GOAL OF THE EXERCISE » Transcribe exactly the lines from the first line of the records through the line containing "Complex Volumes and", and leave out every picture.

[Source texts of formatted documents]
++++++++++

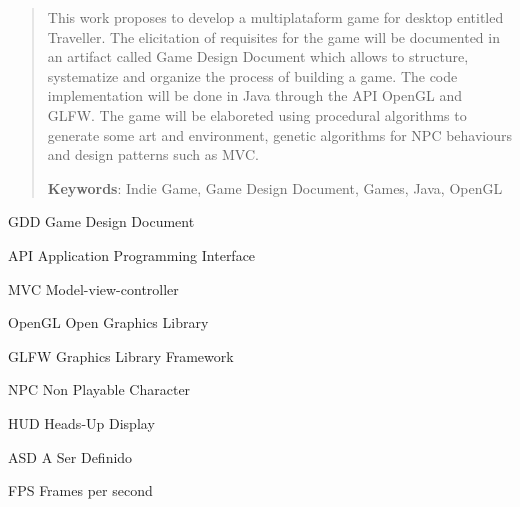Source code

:\documentclass[12pt, 
openright, 
oneside, 
a4paper,    
brazil]{facom-ufu-abntex2}
\begin{document}
\begin{abstract} 
This work proposes to develop a multiplataform game for desktop entitled Traveller. The elicitation of requisites for the game will be documented in an artifact called Game Design Document which allows to structure, systematize and organize the process of building a game. The code implementation will be done in Java through the API OpenGL and GLFW.  The game will be elaboreted using procedural algorithms to generate some art and environment, genetic algorithms for NPC behaviours and design patterns such as MVC.

 \vspace{\onelineskip}
    
 \noindent
 \textbf{Keywords}: Indie Game, Game Design Document, Games, Java, OpenGL %
\end{abstract}
\cleardoublepage


\listoffigures*
\cleardoublepage


\listoftables*
\cleardoublepage


\begin{siglas} 
  \item[GDD] Game Design Document 
  \item[API] Application Programming Interface
  \item[MVC] Model-view-controller
  \item[OpenGL] Open Graphics Library
  \item[GLFW] Graphics Library Framework
  \item[NPC] Non Playable Character
  \item[HUD] Heads-Up Display
  \item[ASD] A Ser Definido
  \item[FPS] Frames per second
\end{siglas}


\tableofcontents*
\cleardoublepage




\end{document}
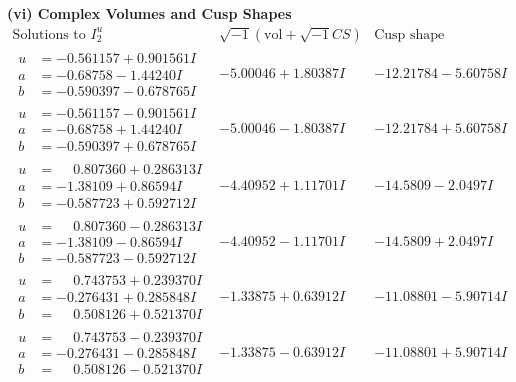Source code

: \documentclass[1p]{elsarticle_modified}
\theoremstyle{definition}
\newcommand{\I}{\sqrt{-1}}
\begin{document}
\newpage\flushleft \textbf{(vi) Complex Volumes and Cusp Shapes}
$$\begin{array}{c|c|c}  
\text{Solutions to }I^u_{2}& \I (\text{vol} + \sqrt{-1}CS) & \text{Cusp shape}\\
 \hline 
\begin{aligned}
u &= -0.561157 + 0.901561 I \\
a &= -0.68758 - 1.44240 I \\
b &= -0.590397 - 0.678765 I\end{aligned}
 & -5.00046 + 1.80387 I & -12.21784 - 5.60758 I \\ \hline\begin{aligned}
u &= -0.561157 - 0.901561 I \\
a &= -0.68758 + 1.44240 I \\
b &= -0.590397 + 0.678765 I\end{aligned}
 & -5.00046 - 1.80387 I & -12.21784 + 5.60758 I \\ \hline\begin{aligned}
u &= \phantom{-}0.807360 + 0.286313 I \\
a &= -1.38109 + 0.86594 I \\
b &= -0.587723 + 0.592712 I\end{aligned}
 & -4.40952 + 1.11701 I & -14.5809 - 2.0497 I \\ \hline\begin{aligned}
u &= \phantom{-}0.807360 - 0.286313 I \\
a &= -1.38109 - 0.86594 I \\
b &= -0.587723 - 0.592712 I\end{aligned}
 & -4.40952 - 1.11701 I & -14.5809 + 2.0497 I \\ \hline\begin{aligned}
u &= \phantom{-}0.743753 + 0.239370 I \\
a &= -0.276431 + 0.285848 I \\
b &= \phantom{-}0.508126 + 0.521370 I\end{aligned}
 & -1.33875 + 0.63912 I & -11.08801 - 5.90714 I \\ \hline\begin{aligned}
u &= \phantom{-}0.743753 - 0.239370 I \\
a &= -0.276431 - 0.285848 I \\
b &= \phantom{-}0.508126 - 0.521370 I\end{aligned}
 & -1.33875 - 0.63912 I & -11.08801 + 5.90714 I \\ \hline\begin{aligned}

\end{aligned}
\end{array}$$
\end{document}
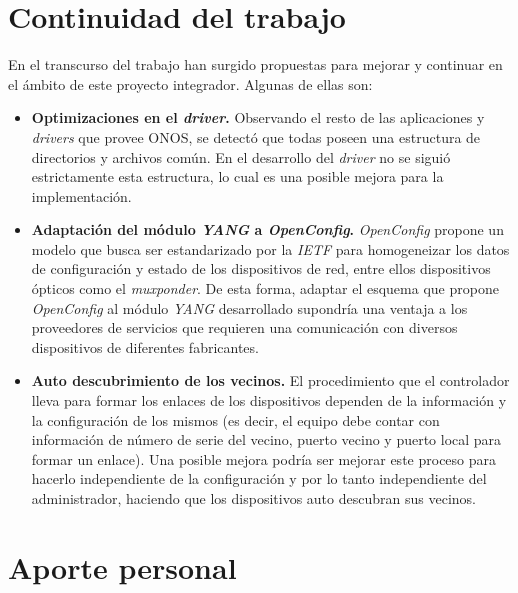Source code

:\section{Continuidad del trabajo} %

En el transcurso del trabajo han surgido propuestas para mejorar y continuar en el ámbito de este proyecto integrador. Algunas de ellas son:

\begin{itemize}

    
    \item \textbf{Optimizaciones en el \textit{driver}.} Observando el resto de las aplicaciones y \textit{drivers} que provee ONOS, se detectó que todas poseen una estructura de directorios y archivos común. En el desarrollo del \textit{driver} no se siguió estrictamente esta estructura, lo cual es una posible mejora para la implementación.

    \item \textbf{Adaptación del módulo \textit{YANG} a \textit{OpenConfig}.} \textit{OpenConfig} propone un modelo que busca ser estandarizado por la \textit{IETF} para homogeneizar los datos de configuración y estado de los dispositivos de red, entre ellos dispositivos ópticos como el \textit{muxponder}. De esta forma, adaptar el esquema que propone \textit{OpenConfig} al módulo \textit{YANG} desarrollado supondría una ventaja a los proveedores de servicios que requieren una comunicación con diversos dispositivos de diferentes fabricantes.
    
    \item \textbf{Auto descubrimiento de los vecinos.} El procedimiento que el controlador lleva para formar los enlaces de los dispositivos dependen de la información y la configuración de los mismos (es decir, el equipo debe contar con información de número de serie del vecino, puerto vecino y puerto local para formar un enlace). Una posible mejora podría ser mejorar este proceso para hacerlo independiente de la configuración y por lo tanto independiente del administrador, haciendo que los dispositivos auto descubran sus vecinos. 

\end{itemize}

\section{Aporte personal}

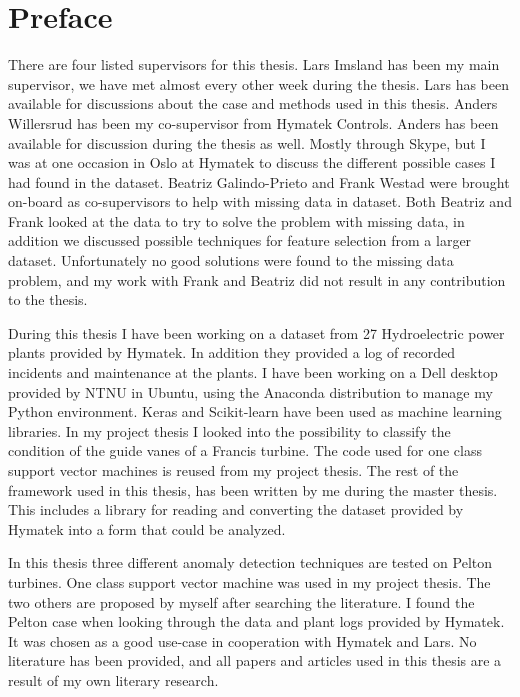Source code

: \chapter*{Preface}

    
    There are four listed supervisors for this thesis. Lars Imsland has been my main supervisor, we have met almost every other week during the thesis. Lars has been available for discussions about the case and methods used in this thesis. Anders Willersrud has been my co-supervisor from Hymatek Controls. Anders has been available for discussion during the thesis as well. Mostly through Skype, but I was at one occasion in Oslo at Hymatek to discuss the different possible cases I had found in the dataset. Beatriz Galindo-Prieto and Frank Westad were brought on-board as co-supervisors to help with missing data in dataset. Both Beatriz and Frank looked at the data to try to solve the problem with missing data, in addition we discussed possible techniques for feature selection from a larger dataset. Unfortunately no good solutions were found to the missing data problem, and my work with Frank and Beatriz did not result in any contribution to the thesis.
    
    During this thesis I have been working on a dataset from 27 Hydroelectric power plants provided by Hymatek. In addition they provided a log of recorded incidents and maintenance at the plants. I have been working on a Dell desktop provided by NTNU in Ubuntu, using the Anaconda distribution to manage my Python environment. Keras and Scikit-learn have been used as machine learning libraries. In my project thesis I looked into the possibility to classify the condition of the guide vanes of a Francis turbine. The code used for one class support vector machines is reused from my project thesis. The rest of the framework used in this thesis, has been written by me during the master thesis. This includes a library for reading and converting the dataset provided by Hymatek into a form that could be analyzed. 
    
    In this thesis three different anomaly detection techniques are tested on Pelton turbines. One class support vector machine was used in my project thesis. The two others are proposed by myself after searching the literature. I found the Pelton case when looking through the data and plant logs provided by Hymatek. It was chosen as a good use-case in cooperation with Hymatek and Lars. No literature has been provided, and all papers and articles used in this thesis are a result of my own literary research.

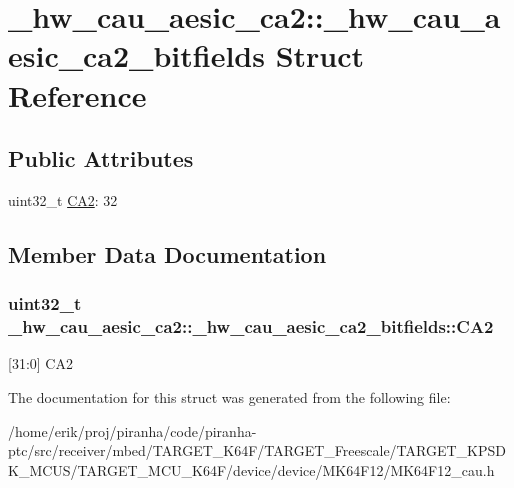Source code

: \hypertarget{struct__hw__cau__aesic__ca2_1_1__hw__cau__aesic__ca2__bitfields}{}\section{\+\_\+hw\+\_\+cau\+\_\+aesic\+\_\+ca2\+:\+:\+\_\+hw\+\_\+cau\+\_\+aesic\+\_\+ca2\+\_\+bitfields Struct Reference}
\label{struct__hw__cau__aesic__ca2_1_1__hw__cau__aesic__ca2__bitfields}
\subsection*{Public Attributes}
\begin{DoxyCompactItemize}
\item 
uint32\+\_\+t \hyperlink{struct__hw__cau__aesic__ca2_1_1__hw__cau__aesic__ca2__bitfields_a11e36c50b7c1297112163ab511dcc51b}{C\+A2}\+: 32
\end{DoxyCompactItemize}


\subsection{Member Data Documentation}
\subsubsection[{\texorpdfstring{C\+A2}{CA2}}]{\setlength{\rightskip}{0pt plus 5cm}uint32\+\_\+t \+\_\+hw\+\_\+cau\+\_\+aesic\+\_\+ca2\+::\+\_\+hw\+\_\+cau\+\_\+aesic\+\_\+ca2\+\_\+bitfields\+::\+C\+A2}\hypertarget{struct__hw__cau__aesic__ca2_1_1__hw__cau__aesic__ca2__bitfields_a11e36c50b7c1297112163ab511dcc51b}{}\label{struct__hw__cau__aesic__ca2_1_1__hw__cau__aesic__ca2__bitfields_a11e36c50b7c1297112163ab511dcc51b}
\mbox{[}31\+:0\mbox{]} C\+A2 

The documentation for this struct was generated from the following file\+:\begin{DoxyCompactItemize}
\item 
/home/erik/proj/piranha/code/piranha-\/ptc/src/receiver/mbed/\+T\+A\+R\+G\+E\+T\+\_\+\+K64\+F/\+T\+A\+R\+G\+E\+T\+\_\+\+Freescale/\+T\+A\+R\+G\+E\+T\+\_\+\+K\+P\+S\+D\+K\+\_\+\+M\+C\+U\+S/\+T\+A\+R\+G\+E\+T\+\_\+\+M\+C\+U\+\_\+\+K64\+F/device/device/\+M\+K64\+F12/M\+K64\+F12\+\_\+cau.\+h\end{DoxyCompactItemize}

++++++++++

YOUR RESPONSE »
Source code

:\documentclass[12pt, 
openright, 
oneside, 
a4paper,    
brazil]{facom-ufu-abntex2}
\begin{document}
\begin{abstract} 
This work proposes to develop a multiplataform game for desktop entitled Traveller. The elicitation of requisites for the game will be documented in an artifact called Game Design Document which allows to structure, systematize and organize the process of building a game. The code implementation will be done in Java through the API OpenGL and GLFW.  The game will be elaboreted using procedural algorithms to generate some art and environment, genetic algorithms for NPC behaviours and design patterns such as MVC.

 \vspace{\onelineskip}
    
 \noindent
 \textbf{Keywords}: Indie Game, Game Design Document, Games, Java, OpenGL %
\end{abstract}
\cleardoublepage


\listoffigures*
\cleardoublepage


\listoftables*
\cleardoublepage


\begin{siglas} 
  \item[GDD] Game Design Document 
  \item[API] Application Programming Interface
  \item[MVC] Model-view-controller
  \item[OpenGL] Open Graphics Library
  \item[GLFW] Graphics Library Framework
  \item[NPC] Non Playable Character
  \item[HUD] Heads-Up Display
  \item[ASD] A Ser Definido
  \item[FPS] Frames per second
\end{siglas}


\tableofcontents*
\cleardoublepage




\end{document}
Source code

: \documentclass[1p]{elsarticle_modified}
\theoremstyle{definition}
\newcommand{\I}{\sqrt{-1}}
\begin{document}
\newpage\flushleft \textbf{(vi) Complex Volumes and Cusp Shapes}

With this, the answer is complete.